The colourful history behind Juliet Maingay-Cooper and Jake Mintrim’s Hastings home, part of a mansion built by eminent Victorian travel writer Augustus Hare, saw it once serve as a convent and school before its current incarnation as a chic and spacious family home.
When you’ve lived somewhere for a while there are certain buildings you drive past frequently that always catch your eye and make you wonder: what’s it like in there?
For years now I’ve driven past a grey stone compound on Hastings’ northern limit, longing for a peep inside the intriguing line of roofs, gables and chimneys forming an almost circular arrangement of buildings behind high stone walls.
I knew it had once been a convent and was now residential, but what and how and when and whom? And who lives there now? So it was with great excitement that I drove inside those walls and drew up outside to meet the owner of one of what is now seven dwellings on the site.
And when Juliet Maingay-Cooper showed me inside the house she shares with partner Jake Mintrim and their two daughters, my years of curiosity proved to be more than justified. The house is even more intriguing once you get inside it, with the family’s original style – and Jake’s skills as a landscape gardener – greatly adding to it.
The first area you step into is an unusually long corridor with a striking arch at one end and high windows on the outside facing front door side. Adding to the drama the walls are painted black for about 40cm from the bottom, drawing the eye along. Above, coloured corded lighting cables are looped along the length of it, almost like bunting. “It’s a very long corridor,” said Juliet, “so I wanted to make something of it.”
Walking to the left you come to the very lofty stairwell, opening up to a gallery on the first floor, where the looped, coloured cables – from Dyke & Dean in Hastings – are strung across the void as though ready for a circus trapeze act.
The scale enhanced further by two extra large frames, one containing an old film poster found in another Hastings resource – one of the many brilliant junk emporia – the other a collage of Cuban posters from a book, which Juliet had framed together. “There’s so much space we thought we should have fun with it,” she says.

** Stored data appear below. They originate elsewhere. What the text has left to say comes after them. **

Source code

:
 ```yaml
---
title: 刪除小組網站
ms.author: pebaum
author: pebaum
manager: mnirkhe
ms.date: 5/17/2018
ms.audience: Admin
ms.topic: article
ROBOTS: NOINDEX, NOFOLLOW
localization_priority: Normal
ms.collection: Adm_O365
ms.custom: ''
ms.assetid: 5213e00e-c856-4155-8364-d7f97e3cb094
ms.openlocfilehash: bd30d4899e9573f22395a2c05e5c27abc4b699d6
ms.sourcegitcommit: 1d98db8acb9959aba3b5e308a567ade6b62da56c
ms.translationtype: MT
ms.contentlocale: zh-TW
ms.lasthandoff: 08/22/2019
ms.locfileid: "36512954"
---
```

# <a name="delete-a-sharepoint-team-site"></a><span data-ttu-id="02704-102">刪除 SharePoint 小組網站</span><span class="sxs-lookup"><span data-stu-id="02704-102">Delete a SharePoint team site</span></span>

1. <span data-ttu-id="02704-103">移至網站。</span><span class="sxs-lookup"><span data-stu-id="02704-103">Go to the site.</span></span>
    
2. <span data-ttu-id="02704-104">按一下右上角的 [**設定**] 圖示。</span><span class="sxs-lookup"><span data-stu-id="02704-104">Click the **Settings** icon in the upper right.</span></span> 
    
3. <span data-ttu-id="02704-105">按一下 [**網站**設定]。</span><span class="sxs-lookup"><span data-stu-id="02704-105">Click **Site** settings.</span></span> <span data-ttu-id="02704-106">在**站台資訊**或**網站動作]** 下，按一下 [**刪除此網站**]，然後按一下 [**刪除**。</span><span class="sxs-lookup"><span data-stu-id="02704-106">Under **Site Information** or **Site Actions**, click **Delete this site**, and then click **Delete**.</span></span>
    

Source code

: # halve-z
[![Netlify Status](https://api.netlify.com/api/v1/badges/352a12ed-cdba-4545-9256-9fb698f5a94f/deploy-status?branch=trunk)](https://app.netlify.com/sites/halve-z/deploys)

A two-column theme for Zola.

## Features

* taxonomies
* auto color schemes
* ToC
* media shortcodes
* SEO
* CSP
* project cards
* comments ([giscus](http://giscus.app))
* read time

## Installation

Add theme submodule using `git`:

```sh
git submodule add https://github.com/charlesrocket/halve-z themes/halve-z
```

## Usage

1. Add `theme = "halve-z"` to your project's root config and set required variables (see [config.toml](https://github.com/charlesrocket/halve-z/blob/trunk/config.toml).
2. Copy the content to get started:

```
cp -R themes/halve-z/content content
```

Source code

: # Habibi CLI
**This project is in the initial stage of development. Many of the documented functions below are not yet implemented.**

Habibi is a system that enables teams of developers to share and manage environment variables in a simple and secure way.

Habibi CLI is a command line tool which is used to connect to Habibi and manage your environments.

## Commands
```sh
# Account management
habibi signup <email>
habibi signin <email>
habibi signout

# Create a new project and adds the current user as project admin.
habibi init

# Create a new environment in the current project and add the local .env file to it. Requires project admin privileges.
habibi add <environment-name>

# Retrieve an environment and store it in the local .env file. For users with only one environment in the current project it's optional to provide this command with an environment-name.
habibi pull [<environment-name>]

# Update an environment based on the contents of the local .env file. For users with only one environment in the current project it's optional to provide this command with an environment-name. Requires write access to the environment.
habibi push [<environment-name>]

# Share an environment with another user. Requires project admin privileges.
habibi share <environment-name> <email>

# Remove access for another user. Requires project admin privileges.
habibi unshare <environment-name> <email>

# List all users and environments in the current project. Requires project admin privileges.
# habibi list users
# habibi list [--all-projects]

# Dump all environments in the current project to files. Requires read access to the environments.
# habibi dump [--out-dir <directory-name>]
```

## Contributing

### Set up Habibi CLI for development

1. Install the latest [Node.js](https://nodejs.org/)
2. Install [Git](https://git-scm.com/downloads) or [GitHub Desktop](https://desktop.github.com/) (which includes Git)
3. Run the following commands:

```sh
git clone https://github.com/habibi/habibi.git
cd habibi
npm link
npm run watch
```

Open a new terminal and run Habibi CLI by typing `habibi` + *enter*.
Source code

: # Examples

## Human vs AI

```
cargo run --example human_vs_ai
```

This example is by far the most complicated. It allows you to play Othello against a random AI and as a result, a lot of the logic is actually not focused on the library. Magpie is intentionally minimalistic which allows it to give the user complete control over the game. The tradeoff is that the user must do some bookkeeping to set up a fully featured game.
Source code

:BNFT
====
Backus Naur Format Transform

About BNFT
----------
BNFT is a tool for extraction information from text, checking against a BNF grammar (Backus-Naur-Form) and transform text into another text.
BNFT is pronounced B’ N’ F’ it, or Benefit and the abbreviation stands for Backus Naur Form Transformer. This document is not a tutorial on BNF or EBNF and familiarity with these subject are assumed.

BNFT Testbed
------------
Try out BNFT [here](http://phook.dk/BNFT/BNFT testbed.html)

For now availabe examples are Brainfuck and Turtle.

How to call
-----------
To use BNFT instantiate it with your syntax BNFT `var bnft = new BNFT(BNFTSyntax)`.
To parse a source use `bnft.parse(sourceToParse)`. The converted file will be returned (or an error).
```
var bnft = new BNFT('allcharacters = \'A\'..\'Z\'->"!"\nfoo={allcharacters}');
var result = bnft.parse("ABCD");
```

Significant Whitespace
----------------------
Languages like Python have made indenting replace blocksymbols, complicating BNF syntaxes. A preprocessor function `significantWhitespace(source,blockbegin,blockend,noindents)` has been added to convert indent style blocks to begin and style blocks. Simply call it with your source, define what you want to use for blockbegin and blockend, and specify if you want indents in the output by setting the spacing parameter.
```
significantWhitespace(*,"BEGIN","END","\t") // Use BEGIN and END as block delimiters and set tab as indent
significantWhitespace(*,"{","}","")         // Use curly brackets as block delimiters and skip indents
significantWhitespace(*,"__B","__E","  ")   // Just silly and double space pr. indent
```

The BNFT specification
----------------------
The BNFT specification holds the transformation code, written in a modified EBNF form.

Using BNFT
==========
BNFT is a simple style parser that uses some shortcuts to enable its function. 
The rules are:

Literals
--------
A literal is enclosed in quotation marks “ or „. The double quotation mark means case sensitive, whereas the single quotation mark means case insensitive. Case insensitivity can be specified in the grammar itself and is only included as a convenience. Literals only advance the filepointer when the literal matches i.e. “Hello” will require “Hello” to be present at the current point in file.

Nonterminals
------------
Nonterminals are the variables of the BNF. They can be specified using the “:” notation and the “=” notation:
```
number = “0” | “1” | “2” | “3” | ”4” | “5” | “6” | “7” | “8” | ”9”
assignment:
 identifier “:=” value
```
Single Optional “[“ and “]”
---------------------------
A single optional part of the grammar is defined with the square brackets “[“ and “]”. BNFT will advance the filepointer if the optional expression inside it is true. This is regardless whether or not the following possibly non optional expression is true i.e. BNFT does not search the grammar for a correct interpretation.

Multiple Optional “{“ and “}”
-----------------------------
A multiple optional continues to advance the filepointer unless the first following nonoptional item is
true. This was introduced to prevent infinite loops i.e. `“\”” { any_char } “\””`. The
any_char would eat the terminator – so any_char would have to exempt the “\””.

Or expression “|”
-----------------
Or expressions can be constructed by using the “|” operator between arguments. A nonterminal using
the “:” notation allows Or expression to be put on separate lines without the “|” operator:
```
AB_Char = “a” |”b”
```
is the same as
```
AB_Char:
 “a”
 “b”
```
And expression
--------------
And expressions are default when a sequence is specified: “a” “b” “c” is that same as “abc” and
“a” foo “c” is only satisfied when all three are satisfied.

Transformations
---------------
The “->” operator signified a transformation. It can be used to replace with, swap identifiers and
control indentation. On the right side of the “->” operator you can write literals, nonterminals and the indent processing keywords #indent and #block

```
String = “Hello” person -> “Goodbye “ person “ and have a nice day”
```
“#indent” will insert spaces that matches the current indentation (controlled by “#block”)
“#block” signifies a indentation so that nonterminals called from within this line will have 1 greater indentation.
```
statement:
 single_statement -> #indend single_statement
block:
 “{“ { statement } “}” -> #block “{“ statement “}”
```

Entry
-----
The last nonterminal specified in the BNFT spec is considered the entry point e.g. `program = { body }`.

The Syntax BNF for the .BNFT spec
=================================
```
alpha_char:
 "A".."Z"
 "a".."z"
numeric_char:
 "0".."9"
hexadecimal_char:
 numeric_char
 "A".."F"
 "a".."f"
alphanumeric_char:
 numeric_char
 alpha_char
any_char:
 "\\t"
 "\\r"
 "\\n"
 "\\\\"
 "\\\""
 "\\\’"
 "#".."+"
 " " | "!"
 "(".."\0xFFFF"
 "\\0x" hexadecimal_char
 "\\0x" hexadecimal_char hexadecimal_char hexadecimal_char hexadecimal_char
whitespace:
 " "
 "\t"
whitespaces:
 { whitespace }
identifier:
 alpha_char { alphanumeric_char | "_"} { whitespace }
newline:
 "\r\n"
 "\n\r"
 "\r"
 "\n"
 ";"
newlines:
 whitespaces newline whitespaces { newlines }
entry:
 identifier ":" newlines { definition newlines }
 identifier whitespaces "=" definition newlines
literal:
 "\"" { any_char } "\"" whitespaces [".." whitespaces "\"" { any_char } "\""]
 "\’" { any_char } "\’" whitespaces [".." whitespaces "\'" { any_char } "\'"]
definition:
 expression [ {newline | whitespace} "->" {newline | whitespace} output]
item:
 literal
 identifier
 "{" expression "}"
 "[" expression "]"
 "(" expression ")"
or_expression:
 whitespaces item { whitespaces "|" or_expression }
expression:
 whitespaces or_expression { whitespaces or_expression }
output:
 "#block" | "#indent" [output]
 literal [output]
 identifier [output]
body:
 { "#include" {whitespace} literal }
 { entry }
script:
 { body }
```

All these clever details make it clear that Juliet and Jake were not at all daunted by the scale and special character of the house – even though they moved there from a two-bedroom flat in London’s Willesden.
Sitting on mixed vintage chairs at the – genuine – marble-topped Saarinen pedestal table in the kitchen, Juliet tells me how they came to make it home.
“We made the move four and a half years ago, when the girls were eight and five. I was born and bred in Willesden Green, but I knew this area because my grandparents lived in Winchelsea and I have family in Tenterden.
“We love how close the real countryside is and the beach. It’s a great place for the kids and it’s a good commute up to London from Battle, only a 10-minute drive, which I need because I still go back up two days a week to my business. I run the Pitta Patta Dance School in Primrose Hill, teaching all different styles of dance for children up to 17 years.”
But as well as the convenience and adjacent attractions, it was the quirky town itself that was right for the family. “It was an adventure to move here – people in Hastings don’t follow the rules.”
And Juliet had an instant intro to that unconventional Hastings creative community, via Sam Bruce, owner of the fabulous In House Junkie online store for wonderful one-off decorative pieces. Her house was featured in Wealden Times / Surrey Homes June 2018 and her name comes up frequently as a source of wonderful items in many of the magazine’s featured houses.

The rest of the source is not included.